> _TASK BRIEF_
Repeat the data that follows verbatim. Images are not part of the copy.

> _STORED DATA_

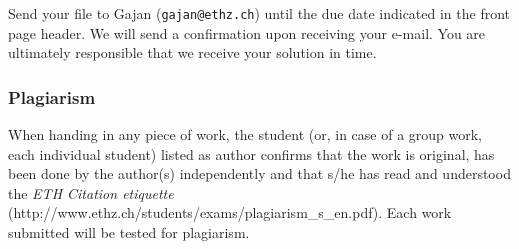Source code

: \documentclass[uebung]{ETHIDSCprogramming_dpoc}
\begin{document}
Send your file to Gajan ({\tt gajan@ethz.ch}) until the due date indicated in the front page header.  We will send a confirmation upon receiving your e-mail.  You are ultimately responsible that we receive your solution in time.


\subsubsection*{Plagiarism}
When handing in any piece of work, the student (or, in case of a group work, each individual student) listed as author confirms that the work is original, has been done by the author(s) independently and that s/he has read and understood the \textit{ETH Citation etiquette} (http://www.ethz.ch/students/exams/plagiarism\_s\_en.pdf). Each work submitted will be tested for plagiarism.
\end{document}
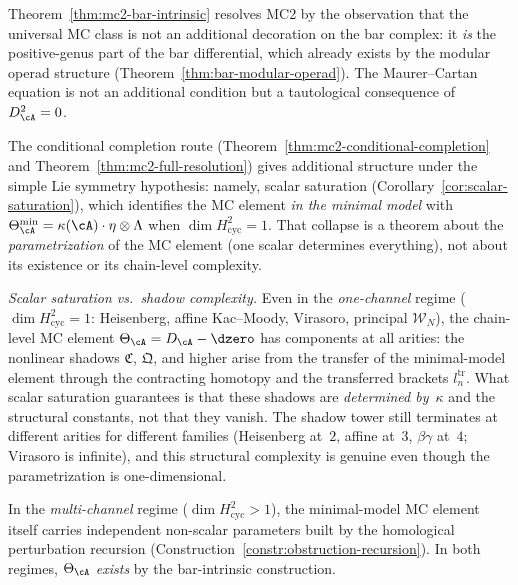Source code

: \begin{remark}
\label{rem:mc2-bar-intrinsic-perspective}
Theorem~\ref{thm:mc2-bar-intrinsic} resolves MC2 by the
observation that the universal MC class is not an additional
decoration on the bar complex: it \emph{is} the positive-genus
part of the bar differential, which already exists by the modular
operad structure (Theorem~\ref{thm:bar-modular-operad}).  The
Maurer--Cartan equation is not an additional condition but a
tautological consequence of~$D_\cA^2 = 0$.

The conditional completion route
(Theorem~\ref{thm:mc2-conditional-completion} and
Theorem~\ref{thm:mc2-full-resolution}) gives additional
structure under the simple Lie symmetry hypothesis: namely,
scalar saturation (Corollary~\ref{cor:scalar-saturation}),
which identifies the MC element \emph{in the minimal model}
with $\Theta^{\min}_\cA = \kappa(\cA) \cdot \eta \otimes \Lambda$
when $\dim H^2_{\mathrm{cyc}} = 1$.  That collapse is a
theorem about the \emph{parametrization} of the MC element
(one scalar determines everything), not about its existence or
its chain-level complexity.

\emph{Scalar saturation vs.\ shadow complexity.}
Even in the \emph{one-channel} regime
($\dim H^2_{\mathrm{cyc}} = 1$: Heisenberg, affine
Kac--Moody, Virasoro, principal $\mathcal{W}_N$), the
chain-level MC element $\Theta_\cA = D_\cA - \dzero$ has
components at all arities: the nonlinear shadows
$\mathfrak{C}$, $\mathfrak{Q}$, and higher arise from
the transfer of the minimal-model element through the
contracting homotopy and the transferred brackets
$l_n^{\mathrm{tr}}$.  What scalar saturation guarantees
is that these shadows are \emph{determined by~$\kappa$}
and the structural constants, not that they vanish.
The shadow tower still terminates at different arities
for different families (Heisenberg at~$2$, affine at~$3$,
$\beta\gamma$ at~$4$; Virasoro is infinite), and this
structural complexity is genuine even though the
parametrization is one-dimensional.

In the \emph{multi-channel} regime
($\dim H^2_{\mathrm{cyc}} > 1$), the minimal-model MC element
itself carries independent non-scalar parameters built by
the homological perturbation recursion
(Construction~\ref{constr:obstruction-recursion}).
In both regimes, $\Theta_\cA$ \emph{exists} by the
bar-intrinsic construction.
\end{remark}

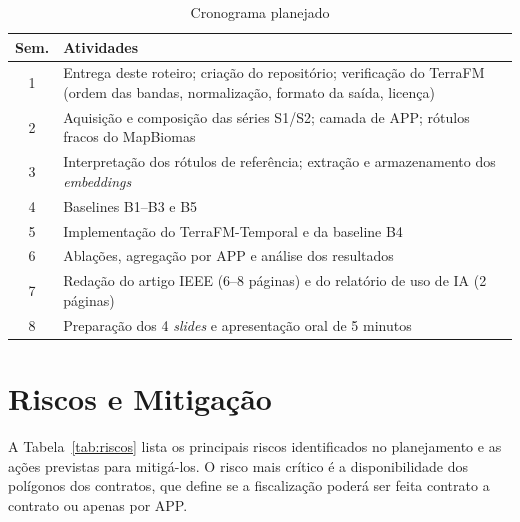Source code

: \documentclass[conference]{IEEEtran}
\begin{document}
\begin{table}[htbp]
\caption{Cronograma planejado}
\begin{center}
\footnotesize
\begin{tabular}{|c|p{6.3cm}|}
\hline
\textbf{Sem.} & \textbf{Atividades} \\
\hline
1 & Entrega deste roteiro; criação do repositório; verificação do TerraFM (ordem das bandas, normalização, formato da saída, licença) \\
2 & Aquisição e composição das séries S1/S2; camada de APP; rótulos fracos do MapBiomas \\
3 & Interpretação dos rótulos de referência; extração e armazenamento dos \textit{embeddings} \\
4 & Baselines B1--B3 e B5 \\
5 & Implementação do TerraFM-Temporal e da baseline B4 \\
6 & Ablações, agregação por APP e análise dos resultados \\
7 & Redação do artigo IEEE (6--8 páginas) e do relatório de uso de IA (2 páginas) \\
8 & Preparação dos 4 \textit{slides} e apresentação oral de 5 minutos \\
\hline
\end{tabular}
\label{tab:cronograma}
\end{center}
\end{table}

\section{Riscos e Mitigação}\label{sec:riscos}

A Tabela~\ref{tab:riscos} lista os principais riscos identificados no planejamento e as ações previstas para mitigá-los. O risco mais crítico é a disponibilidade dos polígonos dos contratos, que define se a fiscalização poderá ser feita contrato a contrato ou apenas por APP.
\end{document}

> _WRITTEN ANSWER_
Source code

: \documentclass[uebung]{ETHIDSCprogramming_dpoc}
\begin{document}
Send your file to Gajan ({\tt gajan@ethz.ch}) until the due date indicated in the front page header.  We will send a confirmation upon receiving your e-mail.  You are ultimately responsible that we receive your solution in time.


\subsubsection*{Plagiarism}
When handing in any piece of work, the student (or, in case of a group work, each individual student) listed as author confirms that the work is original, has been done by the author(s) independently and that s/he has read and understood the \textit{ETH Citation etiquette} (http://www.ethz.ch/students/exams/plagiarism\_s\_en.pdf). Each work submitted will be tested for plagiarism.
\end{document}
Source code

: \begin{remark}
\label{rem:mc2-bar-intrinsic-perspective}
Theorem~\ref{thm:mc2-bar-intrinsic} resolves MC2 by the
observation that the universal MC class is not an additional
decoration on the bar complex: it \emph{is} the positive-genus
part of the bar differential, which already exists by the modular
operad structure (Theorem~\ref{thm:bar-modular-operad}).  The
Maurer--Cartan equation is not an additional condition but a
tautological consequence of~$D_\cA^2 = 0$.

The conditional completion route
(Theorem~\ref{thm:mc2-conditional-completion} and
Theorem~\ref{thm:mc2-full-resolution}) gives additional
structure under the simple Lie symmetry hypothesis: namely,
scalar saturation (Corollary~\ref{cor:scalar-saturation}),
which identifies the MC element \emph{in the minimal model}
with $\Theta^{\min}_\cA = \kappa(\cA) \cdot \eta \otimes \Lambda$
when $\dim H^2_{\mathrm{cyc}} = 1$.  That collapse is a
theorem about the \emph{parametrization} of the MC element
(one scalar determines everything), not about its existence or
its chain-level complexity.

\emph{Scalar saturation vs.\ shadow complexity.}
Even in the \emph{one-channel} regime
($\dim H^2_{\mathrm{cyc}} = 1$: Heisenberg, affine
Kac--Moody, Virasoro, principal $\mathcal{W}_N$), the
chain-level MC element $\Theta_\cA = D_\cA - \dzero$ has
components at all arities: the nonlinear shadows
$\mathfrak{C}$, $\mathfrak{Q}$, and higher arise from
the transfer of the minimal-model element through the
contracting homotopy and the transferred brackets
$l_n^{\mathrm{tr}}$.  What scalar saturation guarantees
is that these shadows are \emph{determined by~$\kappa$}
and the structural constants, not that they vanish.
The shadow tower still terminates at different arities
for different families (Heisenberg at~$2$, affine at~$3$,
$\beta\gamma$ at~$4$; Virasoro is infinite), and this
structural complexity is genuine even though the
parametrization is one-dimensional.

In the \emph{multi-channel} regime
($\dim H^2_{\mathrm{cyc}} > 1$), the minimal-model MC element
itself carries independent non-scalar parameters built by
the homological perturbation recursion
(Construction~\ref{constr:obstruction-recursion}).
In both regimes, $\Theta_\cA$ \emph{exists} by the
bar-intrinsic construction.
\end{remark}

Source code

: \documentclass[conference]{IEEEtran}
\begin{document}
\begin{table}[htbp]
\caption{Cronograma planejado}
\begin{center}
\footnotesize
\begin{tabular}{|c|p{6.3cm}|}
\hline
\textbf{Sem.} & \textbf{Atividades} \\
\hline
1 & Entrega deste roteiro; criação do repositório; verificação do TerraFM (ordem das bandas, normalização, formato da saída, licença) \\
2 & Aquisição e composição das séries S1/S2; camada de APP; rótulos fracos do MapBiomas \\
3 & Interpretação dos rótulos de referência; extração e armazenamento dos \textit{embeddings} \\
4 & Baselines B1--B3 e B5 \\
5 & Implementação do TerraFM-Temporal e da baseline B4 \\
6 & Ablações, agregação por APP e análise dos resultados \\
7 & Redação do artigo IEEE (6--8 páginas) e do relatório de uso de IA (2 páginas) \\
8 & Preparação dos 4 \textit{slides} e apresentação oral de 5 minutos \\
\hline
\end{tabular}
\label{tab:cronograma}
\end{center}
\end{table}

\section{Riscos e Mitigação}\label{sec:riscos}

A Tabela~\ref{tab:riscos} lista os principais riscos identificados no planejamento e as ações previstas para mitigá-los. O risco mais crítico é a disponibilidade dos polígonos dos contratos, que define se a fiscalização poderá ser feita contrato a contrato ou apenas por APP.
\end{document}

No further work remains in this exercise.